• **Exercise objective**
Before anything else, copy every record below exactly as it stands.

• **Record set**
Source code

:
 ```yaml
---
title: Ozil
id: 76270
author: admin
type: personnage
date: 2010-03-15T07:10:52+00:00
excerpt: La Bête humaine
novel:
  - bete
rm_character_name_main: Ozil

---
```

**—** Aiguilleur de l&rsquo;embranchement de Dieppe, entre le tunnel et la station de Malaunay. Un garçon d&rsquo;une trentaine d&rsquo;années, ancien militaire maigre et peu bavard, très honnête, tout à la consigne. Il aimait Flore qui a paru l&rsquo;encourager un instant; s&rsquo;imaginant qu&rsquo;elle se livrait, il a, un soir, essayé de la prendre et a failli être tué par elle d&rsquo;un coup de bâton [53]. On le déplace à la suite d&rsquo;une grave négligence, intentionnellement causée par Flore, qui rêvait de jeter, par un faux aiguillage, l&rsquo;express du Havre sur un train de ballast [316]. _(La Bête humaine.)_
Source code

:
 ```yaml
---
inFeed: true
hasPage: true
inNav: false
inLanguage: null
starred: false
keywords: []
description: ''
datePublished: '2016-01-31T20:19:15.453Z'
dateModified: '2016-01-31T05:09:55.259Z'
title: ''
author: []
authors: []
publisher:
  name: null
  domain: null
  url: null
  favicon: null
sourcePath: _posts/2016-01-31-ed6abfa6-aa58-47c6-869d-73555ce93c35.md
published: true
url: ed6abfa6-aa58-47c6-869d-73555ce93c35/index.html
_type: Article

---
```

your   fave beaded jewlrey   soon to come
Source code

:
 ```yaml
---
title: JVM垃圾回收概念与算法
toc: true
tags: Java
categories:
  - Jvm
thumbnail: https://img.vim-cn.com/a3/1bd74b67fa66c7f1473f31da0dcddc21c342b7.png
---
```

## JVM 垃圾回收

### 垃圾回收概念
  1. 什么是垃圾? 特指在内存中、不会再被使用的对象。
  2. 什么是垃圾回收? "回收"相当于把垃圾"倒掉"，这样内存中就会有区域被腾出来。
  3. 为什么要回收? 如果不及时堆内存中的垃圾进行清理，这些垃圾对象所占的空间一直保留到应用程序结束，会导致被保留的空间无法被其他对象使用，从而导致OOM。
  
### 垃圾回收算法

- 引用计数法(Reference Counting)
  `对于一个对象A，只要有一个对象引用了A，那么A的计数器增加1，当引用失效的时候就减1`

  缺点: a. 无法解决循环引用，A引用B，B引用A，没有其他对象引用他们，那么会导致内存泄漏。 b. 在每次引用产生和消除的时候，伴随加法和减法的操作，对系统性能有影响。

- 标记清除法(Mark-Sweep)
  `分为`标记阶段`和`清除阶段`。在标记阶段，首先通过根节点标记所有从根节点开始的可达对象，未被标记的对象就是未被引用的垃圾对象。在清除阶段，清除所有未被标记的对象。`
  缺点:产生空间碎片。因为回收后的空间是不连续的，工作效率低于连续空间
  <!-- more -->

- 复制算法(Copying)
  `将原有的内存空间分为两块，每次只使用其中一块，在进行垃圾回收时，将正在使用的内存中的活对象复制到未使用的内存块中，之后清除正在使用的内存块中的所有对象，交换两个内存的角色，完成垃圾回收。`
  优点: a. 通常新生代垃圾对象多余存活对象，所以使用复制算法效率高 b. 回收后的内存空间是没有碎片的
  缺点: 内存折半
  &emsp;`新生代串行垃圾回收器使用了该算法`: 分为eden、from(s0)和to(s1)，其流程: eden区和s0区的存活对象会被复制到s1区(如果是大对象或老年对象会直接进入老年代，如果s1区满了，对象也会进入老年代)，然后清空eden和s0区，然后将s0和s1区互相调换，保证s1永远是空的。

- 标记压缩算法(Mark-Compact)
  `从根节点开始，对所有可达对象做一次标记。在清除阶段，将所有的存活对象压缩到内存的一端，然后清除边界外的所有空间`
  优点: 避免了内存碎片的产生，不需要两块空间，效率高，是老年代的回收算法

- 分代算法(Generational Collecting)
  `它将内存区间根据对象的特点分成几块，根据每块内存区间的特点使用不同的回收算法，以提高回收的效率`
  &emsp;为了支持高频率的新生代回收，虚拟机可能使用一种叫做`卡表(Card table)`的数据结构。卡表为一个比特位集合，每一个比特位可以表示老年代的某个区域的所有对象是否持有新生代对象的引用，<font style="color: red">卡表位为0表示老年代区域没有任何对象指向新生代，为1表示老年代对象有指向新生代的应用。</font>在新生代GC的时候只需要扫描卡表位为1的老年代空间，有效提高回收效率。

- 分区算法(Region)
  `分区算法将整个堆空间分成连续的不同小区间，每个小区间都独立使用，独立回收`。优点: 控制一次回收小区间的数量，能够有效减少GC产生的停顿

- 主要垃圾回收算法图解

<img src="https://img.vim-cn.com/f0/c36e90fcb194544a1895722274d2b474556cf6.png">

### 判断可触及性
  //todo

• **Answer for the task**
Source code

:
 ```yaml
---
title: Ozil
id: 76270
author: admin
type: personnage
date: 2010-03-15T07:10:52+00:00
excerpt: La Bête humaine
novel:
  - bete
rm_character_name_main: Ozil

---
```

**—** Aiguilleur de l&rsquo;embranchement de Dieppe, entre le tunnel et la station de Malaunay. Un garçon d&rsquo;une trentaine d&rsquo;années, ancien militaire maigre et peu bavard, très honnête, tout à la consigne. Il aimait Flore qui a paru l&rsquo;encourager un instant; s&rsquo;imaginant qu&rsquo;elle se livrait, il a, un soir, essayé de la prendre et a failli être tué par elle d&rsquo;un coup de bâton [53]. On le déplace à la suite d&rsquo;une grave négligence, intentionnellement causée par Flore, qui rêvait de jeter, par un faux aiguillage, l&rsquo;express du Havre sur un train de ballast [316]. _(La Bête humaine.)_
Source code

:
 ```yaml
---
inFeed: true
hasPage: true
inNav: false
inLanguage: null
starred: false
keywords: []
description: ''
datePublished: '2016-01-31T20:19:15.453Z'
dateModified: '2016-01-31T05:09:55.259Z'
title: ''
author: []
authors: []
publisher:
  name: null
  domain: null
  url: null
  favicon: null
sourcePath: _posts/2016-01-31-ed6abfa6-aa58-47c6-869d-73555ce93c35.md
published: true
url: ed6abfa6-aa58-47c6-869d-73555ce93c35/index.html
_type: Article

---
```

your   fave beaded jewlrey   soon to come
Source code

:
 ```yaml
---
title: JVM垃圾回收概念与算法
toc: true
tags: Java
categories:
  - Jvm
thumbnail: https://img.vim-cn.com/a3/1bd74b67fa66c7f1473f31da0dcddc21c342b7.png
---
```

## JVM 垃圾回收

### 垃圾回收概念
  1. 什么是垃圾? 特指在内存中、不会再被使用的对象。
  2. 什么是垃圾回收? "回收"相当于把垃圾"倒掉"，这样内存中就会有区域被腾出来。
  3. 为什么要回收? 如果不及时堆内存中的垃圾进行清理，这些垃圾对象所占的空间一直保留到应用程序结束，会导致被保留的空间无法被其他对象使用，从而导致OOM。
  
### 垃圾回收算法

- 引用计数法(Reference Counting)
  `对于一个对象A，只要有一个对象引用了A，那么A的计数器增加1，当引用失效的时候就减1`

  缺点: a. 无法解决循环引用，A引用B，B引用A，没有其他对象引用他们，那么会导致内存泄漏。 b. 在每次引用产生和消除的时候，伴随加法和减法的操作，对系统性能有影响。

- 标记清除法(Mark-Sweep)
  `分为`标记阶段`和`清除阶段`。在标记阶段，首先通过根节点标记所有从根节点开始的可达对象，未被标记的对象就是未被引用的垃圾对象。在清除阶段，清除所有未被标记的对象。`
  缺点:产生空间碎片。因为回收后的空间是不连续的，工作效率低于连续空间
  <!-- more -->

- 复制算法(Copying)
  `将原有的内存空间分为两块，每次只使用其中一块，在进行垃圾回收时，将正在使用的内存中的活对象复制到未使用的内存块中，之后清除正在使用的内存块中的所有对象，交换两个内存的角色，完成垃圾回收。`
  优点: a. 通常新生代垃圾对象多余存活对象，所以使用复制算法效率高 b. 回收后的内存空间是没有碎片的
  缺点: 内存折半
  &emsp;`新生代串行垃圾回收器使用了该算法`: 分为eden、from(s0)和to(s1)，其流程: eden区和s0区的存活对象会被复制到s1区(如果是大对象或老年对象会直接进入老年代，如果s1区满了，对象也会进入老年代)，然后清空eden和s0区，然后将s0和s1区互相调换，保证s1永远是空的。

- 标记压缩算法(Mark-Compact)
  `从根节点开始，对所有可达对象做一次标记。在清除阶段，将所有的存活对象压缩到内存的一端，然后清除边界外的所有空间`
  优点: 避免了内存碎片的产生，不需要两块空间，效率高，是老年代的回收算法

- 分代算法(Generational Collecting)
  `它将内存区间根据对象的特点分成几块，根据每块内存区间的特点使用不同的回收算法，以提高回收的效率`
  &emsp;为了支持高频率的新生代回收，虚拟机可能使用一种叫做`卡表(Card table)`的数据结构。卡表为一个比特位集合，每一个比特位可以表示老年代的某个区域的所有对象是否持有新生代对象的引用，<font style="color: red">卡表位为0表示老年代区域没有任何对象指向新生代，为1表示老年代对象有指向新生代的应用。</font>在新生代GC的时候只需要扫描卡表位为1的老年代空间，有效提高回收效率。

- 分区算法(Region)
  `分区算法将整个堆空间分成连续的不同小区间，每个小区间都独立使用，独立回收`。优点: 控制一次回收小区间的数量，能够有效减少GC产生的停顿

- 主要垃圾回收算法图解

<img src="https://img.vim-cn.com/f0/c36e90fcb194544a1895722274d2b474556cf6.png">

### 判断可触及性
  //todo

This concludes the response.